WHAT TO DO
Nothing should differ between your output and the entries below.

---------- STUDY MATERIAL ----------

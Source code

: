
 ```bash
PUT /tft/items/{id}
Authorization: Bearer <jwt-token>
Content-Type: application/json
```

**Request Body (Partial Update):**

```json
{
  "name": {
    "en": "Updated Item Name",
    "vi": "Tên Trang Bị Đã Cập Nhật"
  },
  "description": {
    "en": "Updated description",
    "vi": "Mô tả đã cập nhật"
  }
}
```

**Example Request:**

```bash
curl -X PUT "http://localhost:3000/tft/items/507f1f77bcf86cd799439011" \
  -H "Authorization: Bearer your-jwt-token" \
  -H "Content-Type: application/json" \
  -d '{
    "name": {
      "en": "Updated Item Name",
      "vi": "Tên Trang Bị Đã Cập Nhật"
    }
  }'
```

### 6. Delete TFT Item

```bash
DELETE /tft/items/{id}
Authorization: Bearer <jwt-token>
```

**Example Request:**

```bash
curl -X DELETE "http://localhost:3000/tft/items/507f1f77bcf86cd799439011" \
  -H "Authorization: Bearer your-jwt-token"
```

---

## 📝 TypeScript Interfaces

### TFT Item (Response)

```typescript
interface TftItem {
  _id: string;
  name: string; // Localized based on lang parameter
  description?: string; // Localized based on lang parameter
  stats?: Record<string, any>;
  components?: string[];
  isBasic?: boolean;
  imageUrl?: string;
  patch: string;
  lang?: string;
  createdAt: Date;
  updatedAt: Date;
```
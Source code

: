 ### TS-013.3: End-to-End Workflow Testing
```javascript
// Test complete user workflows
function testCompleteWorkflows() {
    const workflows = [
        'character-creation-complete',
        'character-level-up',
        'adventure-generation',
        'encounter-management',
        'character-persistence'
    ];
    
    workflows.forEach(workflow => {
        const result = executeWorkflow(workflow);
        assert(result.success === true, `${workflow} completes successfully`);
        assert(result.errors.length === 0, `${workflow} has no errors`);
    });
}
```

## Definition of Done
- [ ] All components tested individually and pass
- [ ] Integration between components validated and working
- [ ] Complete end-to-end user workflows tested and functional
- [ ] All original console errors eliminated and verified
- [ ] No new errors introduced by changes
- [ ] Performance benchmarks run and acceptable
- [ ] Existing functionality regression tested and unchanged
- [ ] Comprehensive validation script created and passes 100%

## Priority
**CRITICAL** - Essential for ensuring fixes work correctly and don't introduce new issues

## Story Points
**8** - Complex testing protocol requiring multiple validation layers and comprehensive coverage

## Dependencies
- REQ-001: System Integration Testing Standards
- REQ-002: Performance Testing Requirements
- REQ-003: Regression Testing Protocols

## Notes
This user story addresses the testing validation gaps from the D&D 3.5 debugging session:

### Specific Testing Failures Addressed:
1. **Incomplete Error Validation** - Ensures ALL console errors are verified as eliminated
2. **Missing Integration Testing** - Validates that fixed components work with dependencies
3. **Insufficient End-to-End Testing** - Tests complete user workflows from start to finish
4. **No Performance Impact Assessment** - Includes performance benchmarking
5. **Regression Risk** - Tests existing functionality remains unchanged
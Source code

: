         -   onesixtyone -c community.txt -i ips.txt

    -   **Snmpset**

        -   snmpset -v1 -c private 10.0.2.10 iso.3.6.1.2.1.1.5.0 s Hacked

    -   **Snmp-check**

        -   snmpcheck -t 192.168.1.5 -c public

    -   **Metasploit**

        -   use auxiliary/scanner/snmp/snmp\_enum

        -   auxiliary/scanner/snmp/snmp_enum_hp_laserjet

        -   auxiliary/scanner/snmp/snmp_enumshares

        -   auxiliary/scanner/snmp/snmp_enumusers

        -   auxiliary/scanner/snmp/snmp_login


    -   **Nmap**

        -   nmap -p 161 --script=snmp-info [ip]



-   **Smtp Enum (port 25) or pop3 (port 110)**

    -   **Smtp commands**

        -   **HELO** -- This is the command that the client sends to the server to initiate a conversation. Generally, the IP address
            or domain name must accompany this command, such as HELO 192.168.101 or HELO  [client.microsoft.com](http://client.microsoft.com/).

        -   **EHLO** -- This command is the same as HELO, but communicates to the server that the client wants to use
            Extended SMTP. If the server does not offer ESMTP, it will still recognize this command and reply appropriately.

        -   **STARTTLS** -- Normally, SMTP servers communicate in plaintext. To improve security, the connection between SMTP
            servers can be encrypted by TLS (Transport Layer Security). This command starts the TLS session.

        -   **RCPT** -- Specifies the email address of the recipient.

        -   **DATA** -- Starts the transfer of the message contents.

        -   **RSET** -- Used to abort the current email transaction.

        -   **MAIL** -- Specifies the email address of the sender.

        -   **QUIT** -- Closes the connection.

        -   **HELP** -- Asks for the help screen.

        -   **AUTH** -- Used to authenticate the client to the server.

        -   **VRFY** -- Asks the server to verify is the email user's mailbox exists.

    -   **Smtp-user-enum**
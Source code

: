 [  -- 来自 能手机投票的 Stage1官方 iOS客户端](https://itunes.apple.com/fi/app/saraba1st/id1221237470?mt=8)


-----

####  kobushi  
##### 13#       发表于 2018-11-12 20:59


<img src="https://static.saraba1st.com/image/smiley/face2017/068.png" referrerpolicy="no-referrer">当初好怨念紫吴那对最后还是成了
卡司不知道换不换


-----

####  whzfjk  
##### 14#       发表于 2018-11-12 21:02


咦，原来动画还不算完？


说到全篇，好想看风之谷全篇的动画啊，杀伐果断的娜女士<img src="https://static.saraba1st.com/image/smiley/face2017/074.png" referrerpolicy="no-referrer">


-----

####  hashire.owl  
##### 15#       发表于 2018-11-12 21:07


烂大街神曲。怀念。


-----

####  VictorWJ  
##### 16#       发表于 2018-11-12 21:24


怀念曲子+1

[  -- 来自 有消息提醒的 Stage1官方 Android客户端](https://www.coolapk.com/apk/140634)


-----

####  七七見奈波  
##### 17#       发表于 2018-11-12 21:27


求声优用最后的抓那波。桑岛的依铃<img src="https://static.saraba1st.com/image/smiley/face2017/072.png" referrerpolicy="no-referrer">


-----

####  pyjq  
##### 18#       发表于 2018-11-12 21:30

----------

EXERCISE OUTPUT
Source code

:
 ```bash
PUT /tft/items/{id}
Authorization: Bearer <jwt-token>
Content-Type: application/json
```

**Request Body (Partial Update):**

```json
{
  "name": {
    "en": "Updated Item Name",
    "vi": "Tên Trang Bị Đã Cập Nhật"
  },
  "description": {
    "en": "Updated description",
    "vi": "Mô tả đã cập nhật"
  }
}
```

**Example Request:**

```bash
curl -X PUT "http://localhost:3000/tft/items/507f1f77bcf86cd799439011" \
  -H "Authorization: Bearer your-jwt-token" \
  -H "Content-Type: application/json" \
  -d '{
    "name": {
      "en": "Updated Item Name",
      "vi": "Tên Trang Bị Đã Cập Nhật"
    }
  }'
```

### 6. Delete TFT Item

```bash
DELETE /tft/items/{id}
Authorization: Bearer <jwt-token>
```

**Example Request:**

```bash
curl -X DELETE "http://localhost:3000/tft/items/507f1f77bcf86cd799439011" \
  -H "Authorization: Bearer your-jwt-token"
```

---

## 📝 TypeScript Interfaces

### TFT Item (Response)

```typescript
interface TftItem {
  _id: string;
  name: string; // Localized based on lang parameter
  description?: string; // Localized based on lang parameter
  stats?: Record<string, any>;
  components?: string[];
  isBasic?: boolean;
  imageUrl?: string;
  patch: string;
  lang?: string;
  createdAt: Date;
  updatedAt: Date;
```
Source code

: ### TS-013.3: End-to-End Workflow Testing
```javascript
// Test complete user workflows
function testCompleteWorkflows() {
    const workflows = [
        'character-creation-complete',
        'character-level-up',
        'adventure-generation',
        'encounter-management',
        'character-persistence'
    ];
    
    workflows.forEach(workflow => {
        const result = executeWorkflow(workflow);
        assert(result.success === true, `${workflow} completes successfully`);
        assert(result.errors.length === 0, `${workflow} has no errors`);
    });
}
```

## Definition of Done
- [ ] All components tested individually and pass
- [ ] Integration between components validated and working
- [ ] Complete end-to-end user workflows tested and functional
- [ ] All original console errors eliminated and verified
- [ ] No new errors introduced by changes
- [ ] Performance benchmarks run and acceptable
- [ ] Existing functionality regression tested and unchanged
- [ ] Comprehensive validation script created and passes 100%

## Priority
**CRITICAL** - Essential for ensuring fixes work correctly and don't introduce new issues

## Story Points
**8** - Complex testing protocol requiring multiple validation layers and comprehensive coverage

## Dependencies
- REQ-001: System Integration Testing Standards
- REQ-002: Performance Testing Requirements
- REQ-003: Regression Testing Protocols

## Notes
This user story addresses the testing validation gaps from the D&D 3.5 debugging session:

### Specific Testing Failures Addressed:
1. **Incomplete Error Validation** - Ensures ALL console errors are verified as eliminated
2. **Missing Integration Testing** - Validates that fixed components work with dependencies
3. **Insufficient End-to-End Testing** - Tests complete user workflows from start to finish
4. **No Performance Impact Assessment** - Includes performance benchmarking
5. **Regression Risk** - Tests existing functionality remains unchanged
Source code

:         -   onesixtyone -c community.txt -i ips.txt

    -   **Snmpset**

        -   snmpset -v1 -c private 10.0.2.10 iso.3.6.1.2.1.1.5.0 s Hacked

    -   **Snmp-check**

        -   snmpcheck -t 192.168.1.5 -c public

    -   **Metasploit**

        -   use auxiliary/scanner/snmp/snmp\_enum

        -   auxiliary/scanner/snmp/snmp_enum_hp_laserjet

        -   auxiliary/scanner/snmp/snmp_enumshares

        -   auxiliary/scanner/snmp/snmp_enumusers

        -   auxiliary/scanner/snmp/snmp_login


    -   **Nmap**

        -   nmap -p 161 --script=snmp-info [ip]



-   **Smtp Enum (port 25) or pop3 (port 110)**

    -   **Smtp commands**

        -   **HELO** -- This is the command that the client sends to the server to initiate a conversation. Generally, the IP address
            or domain name must accompany this command, such as HELO 192.168.101 or HELO  [client.microsoft.com](http://client.microsoft.com/).

        -   **EHLO** -- This command is the same as HELO, but communicates to the server that the client wants to use
            Extended SMTP. If the server does not offer ESMTP, it will still recognize this command and reply appropriately.

        -   **STARTTLS** -- Normally, SMTP servers communicate in plaintext. To improve security, the connection between SMTP
            servers can be encrypted by TLS (Transport Layer Security). This command starts the TLS session.

        -   **RCPT** -- Specifies the email address of the recipient.

        -   **DATA** -- Starts the transfer of the message contents.

        -   **RSET** -- Used to abort the current email transaction.

        -   **MAIL** -- Specifies the email address of the sender.

        -   **QUIT** -- Closes the connection.

        -   **HELP** -- Asks for the help screen.

        -   **AUTH** -- Used to authenticate the client to the server.

        -   **VRFY** -- Asks the server to verify is the email user's mailbox exists.

    -   **Smtp-user-enum**
Source code

: [  -- 来自 能手机投票的 Stage1官方 iOS客户端](https://itunes.apple.com/fi/app/saraba1st/id1221237470?mt=8)


-----

####  kobushi  
##### 13#       发表于 2018-11-12 20:59


<img src="https://static.saraba1st.com/image/smiley/face2017/068.png" referrerpolicy="no-referrer">当初好怨念紫吴那对最后还是成了
卡司不知道换不换


-----

####  whzfjk  
##### 14#       发表于 2018-11-12 21:02


咦，原来动画还不算完？


说到全篇，好想看风之谷全篇的动画啊，杀伐果断的娜女士<img src="https://static.saraba1st.com/image/smiley/face2017/074.png" referrerpolicy="no-referrer">


-----

####  hashire.owl  
##### 15#       发表于 2018-11-12 21:07


烂大街神曲。怀念。


-----

####  VictorWJ  
##### 16#       发表于 2018-11-12 21:24


怀念曲子+1

[  -- 来自 有消息提醒的 Stage1官方 Android客户端](https://www.coolapk.com/apk/140634)


-----

####  七七見奈波  
##### 17#       发表于 2018-11-12 21:27


求声优用最后的抓那波。桑岛的依铃<img src="https://static.saraba1st.com/image/smiley/face2017/072.png" referrerpolicy="no-referrer">


-----

####  pyjq  
##### 18#       发表于 2018-11-12 21:30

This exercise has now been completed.